══ Provided information

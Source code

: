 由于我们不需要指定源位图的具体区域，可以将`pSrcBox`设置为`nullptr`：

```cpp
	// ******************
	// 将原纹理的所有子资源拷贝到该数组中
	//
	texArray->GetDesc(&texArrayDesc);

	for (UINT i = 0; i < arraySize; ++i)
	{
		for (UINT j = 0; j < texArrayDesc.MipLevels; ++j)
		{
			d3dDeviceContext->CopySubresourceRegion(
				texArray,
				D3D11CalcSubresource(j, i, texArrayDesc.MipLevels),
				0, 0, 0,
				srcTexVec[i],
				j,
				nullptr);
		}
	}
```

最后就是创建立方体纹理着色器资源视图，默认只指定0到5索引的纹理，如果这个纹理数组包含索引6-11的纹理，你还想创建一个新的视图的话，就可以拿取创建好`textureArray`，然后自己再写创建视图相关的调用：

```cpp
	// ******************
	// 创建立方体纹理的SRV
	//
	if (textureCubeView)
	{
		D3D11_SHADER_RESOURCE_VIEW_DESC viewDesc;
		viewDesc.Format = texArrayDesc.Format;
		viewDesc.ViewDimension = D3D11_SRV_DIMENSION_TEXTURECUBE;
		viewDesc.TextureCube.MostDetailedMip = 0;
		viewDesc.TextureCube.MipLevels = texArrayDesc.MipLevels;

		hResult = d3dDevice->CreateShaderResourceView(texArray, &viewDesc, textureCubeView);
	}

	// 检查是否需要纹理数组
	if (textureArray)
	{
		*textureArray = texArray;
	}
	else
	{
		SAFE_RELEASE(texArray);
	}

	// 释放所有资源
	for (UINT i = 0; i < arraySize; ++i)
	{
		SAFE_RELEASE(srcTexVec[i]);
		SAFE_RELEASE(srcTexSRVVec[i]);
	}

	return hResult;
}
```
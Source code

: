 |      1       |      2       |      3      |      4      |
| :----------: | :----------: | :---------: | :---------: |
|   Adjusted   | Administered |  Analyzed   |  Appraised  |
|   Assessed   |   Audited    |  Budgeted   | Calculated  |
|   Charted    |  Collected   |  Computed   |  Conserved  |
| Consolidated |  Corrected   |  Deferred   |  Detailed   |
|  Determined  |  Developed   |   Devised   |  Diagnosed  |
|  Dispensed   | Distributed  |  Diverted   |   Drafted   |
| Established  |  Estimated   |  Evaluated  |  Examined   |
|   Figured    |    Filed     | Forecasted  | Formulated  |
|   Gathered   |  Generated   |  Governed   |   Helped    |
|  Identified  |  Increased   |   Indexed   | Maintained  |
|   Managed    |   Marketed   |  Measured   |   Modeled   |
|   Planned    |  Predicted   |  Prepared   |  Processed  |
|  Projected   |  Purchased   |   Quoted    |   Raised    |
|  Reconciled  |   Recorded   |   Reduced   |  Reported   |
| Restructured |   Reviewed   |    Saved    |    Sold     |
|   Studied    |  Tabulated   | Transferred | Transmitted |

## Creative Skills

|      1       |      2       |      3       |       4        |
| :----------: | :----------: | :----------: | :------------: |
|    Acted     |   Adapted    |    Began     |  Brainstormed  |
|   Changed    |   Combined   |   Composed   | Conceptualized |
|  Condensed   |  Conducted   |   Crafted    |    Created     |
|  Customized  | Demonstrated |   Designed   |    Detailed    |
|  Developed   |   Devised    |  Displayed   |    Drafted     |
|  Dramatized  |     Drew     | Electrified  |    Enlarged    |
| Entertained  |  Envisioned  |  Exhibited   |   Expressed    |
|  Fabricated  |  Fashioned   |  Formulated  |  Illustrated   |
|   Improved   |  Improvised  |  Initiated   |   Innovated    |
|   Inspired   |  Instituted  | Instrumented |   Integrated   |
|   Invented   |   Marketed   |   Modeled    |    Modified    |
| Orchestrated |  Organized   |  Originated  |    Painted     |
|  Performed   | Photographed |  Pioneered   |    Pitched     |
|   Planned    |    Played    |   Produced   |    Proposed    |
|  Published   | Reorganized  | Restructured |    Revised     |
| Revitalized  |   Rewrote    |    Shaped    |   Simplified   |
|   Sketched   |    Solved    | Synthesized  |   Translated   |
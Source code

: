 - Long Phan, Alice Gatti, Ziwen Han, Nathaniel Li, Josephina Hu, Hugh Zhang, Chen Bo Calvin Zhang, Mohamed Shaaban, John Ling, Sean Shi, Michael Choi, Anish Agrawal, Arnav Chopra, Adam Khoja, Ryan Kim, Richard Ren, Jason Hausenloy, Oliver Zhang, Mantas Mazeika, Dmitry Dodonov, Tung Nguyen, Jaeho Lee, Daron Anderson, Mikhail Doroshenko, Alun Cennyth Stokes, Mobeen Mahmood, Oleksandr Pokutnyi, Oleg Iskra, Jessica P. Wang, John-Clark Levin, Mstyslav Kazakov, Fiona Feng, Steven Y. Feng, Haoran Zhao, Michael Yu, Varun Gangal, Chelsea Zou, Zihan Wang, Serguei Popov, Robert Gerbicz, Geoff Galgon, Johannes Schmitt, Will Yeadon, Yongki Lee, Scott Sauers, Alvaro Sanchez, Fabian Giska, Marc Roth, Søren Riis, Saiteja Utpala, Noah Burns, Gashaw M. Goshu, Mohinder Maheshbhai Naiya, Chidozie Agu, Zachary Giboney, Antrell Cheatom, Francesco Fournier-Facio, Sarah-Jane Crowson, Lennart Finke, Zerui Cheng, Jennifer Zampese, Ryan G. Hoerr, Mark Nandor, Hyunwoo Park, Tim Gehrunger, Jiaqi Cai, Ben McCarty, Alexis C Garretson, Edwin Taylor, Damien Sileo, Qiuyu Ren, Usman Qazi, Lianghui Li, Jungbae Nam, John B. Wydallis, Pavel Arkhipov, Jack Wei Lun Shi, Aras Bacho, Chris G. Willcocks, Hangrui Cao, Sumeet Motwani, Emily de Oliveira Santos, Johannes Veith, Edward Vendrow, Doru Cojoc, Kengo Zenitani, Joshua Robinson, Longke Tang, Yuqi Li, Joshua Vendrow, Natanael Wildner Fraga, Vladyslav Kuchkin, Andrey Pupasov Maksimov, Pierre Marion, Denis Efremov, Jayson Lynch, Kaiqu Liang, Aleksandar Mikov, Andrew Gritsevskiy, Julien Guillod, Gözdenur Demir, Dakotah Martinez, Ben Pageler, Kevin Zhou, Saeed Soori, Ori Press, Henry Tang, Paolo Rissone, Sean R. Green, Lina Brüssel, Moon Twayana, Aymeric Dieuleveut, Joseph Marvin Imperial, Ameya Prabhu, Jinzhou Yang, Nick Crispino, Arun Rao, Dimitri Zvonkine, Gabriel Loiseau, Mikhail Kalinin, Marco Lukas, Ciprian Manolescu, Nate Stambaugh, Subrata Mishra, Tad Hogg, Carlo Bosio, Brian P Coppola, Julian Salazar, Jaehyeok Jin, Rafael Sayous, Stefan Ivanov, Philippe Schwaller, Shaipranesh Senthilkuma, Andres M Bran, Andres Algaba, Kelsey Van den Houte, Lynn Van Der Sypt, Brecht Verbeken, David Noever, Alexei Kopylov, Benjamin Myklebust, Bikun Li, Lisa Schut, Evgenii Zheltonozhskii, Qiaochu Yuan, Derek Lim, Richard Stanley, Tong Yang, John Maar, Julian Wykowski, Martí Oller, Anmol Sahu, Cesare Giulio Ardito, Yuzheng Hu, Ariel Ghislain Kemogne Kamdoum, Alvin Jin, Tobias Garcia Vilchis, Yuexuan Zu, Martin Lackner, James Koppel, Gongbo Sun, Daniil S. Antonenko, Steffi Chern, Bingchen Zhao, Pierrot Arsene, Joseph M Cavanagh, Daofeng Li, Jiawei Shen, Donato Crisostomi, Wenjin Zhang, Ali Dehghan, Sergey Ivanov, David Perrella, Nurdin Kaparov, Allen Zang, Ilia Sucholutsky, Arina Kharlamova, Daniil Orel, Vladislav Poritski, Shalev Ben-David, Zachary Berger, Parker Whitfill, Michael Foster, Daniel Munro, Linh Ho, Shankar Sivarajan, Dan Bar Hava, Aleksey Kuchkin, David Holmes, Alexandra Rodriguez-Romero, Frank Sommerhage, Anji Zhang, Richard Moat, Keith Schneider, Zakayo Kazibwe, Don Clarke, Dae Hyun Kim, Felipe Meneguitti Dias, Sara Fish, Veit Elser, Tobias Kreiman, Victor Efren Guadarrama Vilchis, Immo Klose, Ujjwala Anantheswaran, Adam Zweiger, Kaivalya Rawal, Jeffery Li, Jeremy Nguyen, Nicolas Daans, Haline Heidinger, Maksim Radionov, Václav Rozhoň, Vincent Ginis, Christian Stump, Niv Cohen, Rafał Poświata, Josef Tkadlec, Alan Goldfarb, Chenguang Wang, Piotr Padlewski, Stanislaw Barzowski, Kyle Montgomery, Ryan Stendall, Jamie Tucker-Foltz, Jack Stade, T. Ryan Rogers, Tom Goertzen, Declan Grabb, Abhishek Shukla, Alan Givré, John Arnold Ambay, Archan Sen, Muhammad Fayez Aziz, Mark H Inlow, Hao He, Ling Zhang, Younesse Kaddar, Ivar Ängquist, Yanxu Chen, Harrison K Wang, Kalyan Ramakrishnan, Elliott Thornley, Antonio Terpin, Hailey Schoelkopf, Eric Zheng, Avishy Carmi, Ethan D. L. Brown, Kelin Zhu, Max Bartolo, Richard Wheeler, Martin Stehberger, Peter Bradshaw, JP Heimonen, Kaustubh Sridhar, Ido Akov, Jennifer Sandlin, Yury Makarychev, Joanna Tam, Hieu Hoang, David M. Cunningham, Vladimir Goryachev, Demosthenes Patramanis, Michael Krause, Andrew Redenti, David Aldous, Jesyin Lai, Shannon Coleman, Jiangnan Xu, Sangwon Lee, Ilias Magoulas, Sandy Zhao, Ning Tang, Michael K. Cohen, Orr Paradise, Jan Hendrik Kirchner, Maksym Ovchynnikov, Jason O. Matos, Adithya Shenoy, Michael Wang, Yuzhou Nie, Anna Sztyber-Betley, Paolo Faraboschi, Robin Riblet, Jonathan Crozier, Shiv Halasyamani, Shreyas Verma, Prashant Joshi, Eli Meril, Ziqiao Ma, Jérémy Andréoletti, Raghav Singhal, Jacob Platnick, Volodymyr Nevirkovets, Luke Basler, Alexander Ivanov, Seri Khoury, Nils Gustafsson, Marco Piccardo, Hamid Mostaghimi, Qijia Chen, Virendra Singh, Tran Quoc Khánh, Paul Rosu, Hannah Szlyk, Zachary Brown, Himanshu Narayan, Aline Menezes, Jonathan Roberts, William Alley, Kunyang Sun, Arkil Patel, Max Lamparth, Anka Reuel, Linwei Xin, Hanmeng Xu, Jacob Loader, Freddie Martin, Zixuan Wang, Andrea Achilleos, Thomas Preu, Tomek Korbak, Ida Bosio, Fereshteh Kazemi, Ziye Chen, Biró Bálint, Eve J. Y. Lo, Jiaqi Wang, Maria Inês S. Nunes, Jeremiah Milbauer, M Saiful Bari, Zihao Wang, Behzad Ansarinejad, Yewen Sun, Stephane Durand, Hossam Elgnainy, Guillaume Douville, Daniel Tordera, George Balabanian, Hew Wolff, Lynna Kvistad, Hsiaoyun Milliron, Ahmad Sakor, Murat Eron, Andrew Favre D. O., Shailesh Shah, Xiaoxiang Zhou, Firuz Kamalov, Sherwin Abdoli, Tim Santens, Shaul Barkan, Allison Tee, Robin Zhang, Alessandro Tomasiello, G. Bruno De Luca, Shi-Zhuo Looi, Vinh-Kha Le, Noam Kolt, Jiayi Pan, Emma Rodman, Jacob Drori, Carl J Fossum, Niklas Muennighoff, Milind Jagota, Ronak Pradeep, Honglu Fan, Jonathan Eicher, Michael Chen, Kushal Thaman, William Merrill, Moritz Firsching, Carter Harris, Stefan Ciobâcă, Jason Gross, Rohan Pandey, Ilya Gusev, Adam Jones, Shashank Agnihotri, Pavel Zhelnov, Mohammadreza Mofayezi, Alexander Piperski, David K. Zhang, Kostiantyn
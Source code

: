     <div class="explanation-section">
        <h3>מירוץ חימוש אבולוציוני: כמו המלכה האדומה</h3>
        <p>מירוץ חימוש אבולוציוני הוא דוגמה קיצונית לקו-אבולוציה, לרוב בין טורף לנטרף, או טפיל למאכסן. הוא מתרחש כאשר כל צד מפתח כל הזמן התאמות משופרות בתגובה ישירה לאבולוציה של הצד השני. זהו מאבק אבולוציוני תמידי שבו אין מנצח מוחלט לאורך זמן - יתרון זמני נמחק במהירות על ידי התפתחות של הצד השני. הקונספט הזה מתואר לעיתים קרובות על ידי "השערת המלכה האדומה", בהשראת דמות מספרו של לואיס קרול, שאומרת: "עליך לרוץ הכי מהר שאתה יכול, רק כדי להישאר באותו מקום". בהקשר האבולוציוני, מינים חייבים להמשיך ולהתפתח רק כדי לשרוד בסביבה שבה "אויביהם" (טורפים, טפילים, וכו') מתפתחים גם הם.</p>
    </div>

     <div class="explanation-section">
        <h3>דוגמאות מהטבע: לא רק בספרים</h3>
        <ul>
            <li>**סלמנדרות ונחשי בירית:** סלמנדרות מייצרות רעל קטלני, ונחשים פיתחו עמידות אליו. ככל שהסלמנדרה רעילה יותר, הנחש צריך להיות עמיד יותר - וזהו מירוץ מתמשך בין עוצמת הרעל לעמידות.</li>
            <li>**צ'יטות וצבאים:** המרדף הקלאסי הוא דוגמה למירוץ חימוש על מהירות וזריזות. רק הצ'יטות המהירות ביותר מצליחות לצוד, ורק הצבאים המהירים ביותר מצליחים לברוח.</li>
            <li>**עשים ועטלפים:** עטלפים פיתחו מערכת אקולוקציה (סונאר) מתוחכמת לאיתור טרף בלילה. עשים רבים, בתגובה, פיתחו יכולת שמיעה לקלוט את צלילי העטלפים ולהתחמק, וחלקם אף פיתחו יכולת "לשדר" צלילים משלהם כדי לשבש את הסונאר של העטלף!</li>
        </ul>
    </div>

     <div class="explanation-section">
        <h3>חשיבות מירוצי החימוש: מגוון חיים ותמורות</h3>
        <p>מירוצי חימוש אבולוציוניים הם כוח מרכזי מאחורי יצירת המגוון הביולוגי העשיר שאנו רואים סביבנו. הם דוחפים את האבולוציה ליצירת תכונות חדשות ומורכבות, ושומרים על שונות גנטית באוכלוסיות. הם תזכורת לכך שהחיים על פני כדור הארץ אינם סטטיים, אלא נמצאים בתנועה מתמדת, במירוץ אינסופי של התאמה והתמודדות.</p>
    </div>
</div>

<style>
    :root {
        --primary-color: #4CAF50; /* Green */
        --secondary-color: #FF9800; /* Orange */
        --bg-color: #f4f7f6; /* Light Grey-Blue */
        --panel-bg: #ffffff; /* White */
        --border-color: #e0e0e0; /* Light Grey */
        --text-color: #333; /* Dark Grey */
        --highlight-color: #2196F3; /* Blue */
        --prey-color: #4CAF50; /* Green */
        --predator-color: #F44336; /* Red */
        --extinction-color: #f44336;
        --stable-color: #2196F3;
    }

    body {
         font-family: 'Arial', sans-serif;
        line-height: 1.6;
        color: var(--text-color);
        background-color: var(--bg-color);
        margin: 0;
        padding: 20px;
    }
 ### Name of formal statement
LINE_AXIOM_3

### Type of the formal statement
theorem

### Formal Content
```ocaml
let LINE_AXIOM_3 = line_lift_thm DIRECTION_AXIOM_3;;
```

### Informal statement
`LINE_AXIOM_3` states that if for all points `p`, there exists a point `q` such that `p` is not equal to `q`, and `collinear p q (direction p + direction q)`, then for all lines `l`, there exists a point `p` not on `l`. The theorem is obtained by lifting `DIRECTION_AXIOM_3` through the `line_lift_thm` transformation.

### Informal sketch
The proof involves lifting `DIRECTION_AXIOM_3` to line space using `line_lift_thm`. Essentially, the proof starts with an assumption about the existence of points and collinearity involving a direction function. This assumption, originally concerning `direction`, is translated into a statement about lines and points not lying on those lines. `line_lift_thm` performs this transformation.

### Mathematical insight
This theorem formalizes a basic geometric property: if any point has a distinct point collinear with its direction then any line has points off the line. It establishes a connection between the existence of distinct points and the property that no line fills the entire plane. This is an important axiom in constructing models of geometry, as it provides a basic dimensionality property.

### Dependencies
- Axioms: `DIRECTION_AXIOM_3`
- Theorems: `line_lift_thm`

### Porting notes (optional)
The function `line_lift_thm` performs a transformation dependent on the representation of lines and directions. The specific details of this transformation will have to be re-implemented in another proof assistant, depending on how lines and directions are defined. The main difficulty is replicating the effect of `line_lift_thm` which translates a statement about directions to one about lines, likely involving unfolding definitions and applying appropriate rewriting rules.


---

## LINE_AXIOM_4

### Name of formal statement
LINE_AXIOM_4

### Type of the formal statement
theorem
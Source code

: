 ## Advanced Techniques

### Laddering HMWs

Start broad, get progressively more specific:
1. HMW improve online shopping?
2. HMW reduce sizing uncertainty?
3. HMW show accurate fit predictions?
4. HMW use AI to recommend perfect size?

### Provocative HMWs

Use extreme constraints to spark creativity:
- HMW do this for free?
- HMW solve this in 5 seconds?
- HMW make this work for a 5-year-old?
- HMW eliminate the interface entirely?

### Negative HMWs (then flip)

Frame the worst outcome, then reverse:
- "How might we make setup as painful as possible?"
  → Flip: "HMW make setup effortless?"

════

_Task to carry out:_ Scan the data above for the word "lifting" and report every line where it is found.

_Reply:_
`LINE_AXIOM_3` states that if for all points `p`, there exists a point `q` such that `p` is not equal to `q`, and `collinear p q (direction p + direction q)`, then for all lines `l`, there exists a point `p` not on `l`. The theorem is obtained by lifting `DIRECTION_AXIOM_3` through the `line_lift_thm` transformation.
The proof involves lifting `DIRECTION_AXIOM_3` to line space using `line_lift_thm`. Essentially, the proof starts with an assumption about the existence of points and collinearity involving a direction function. This assumption, originally concerning `direction`, is translated into a statement about lines and points not lying on those lines. `line_lift_thm` performs this transformation.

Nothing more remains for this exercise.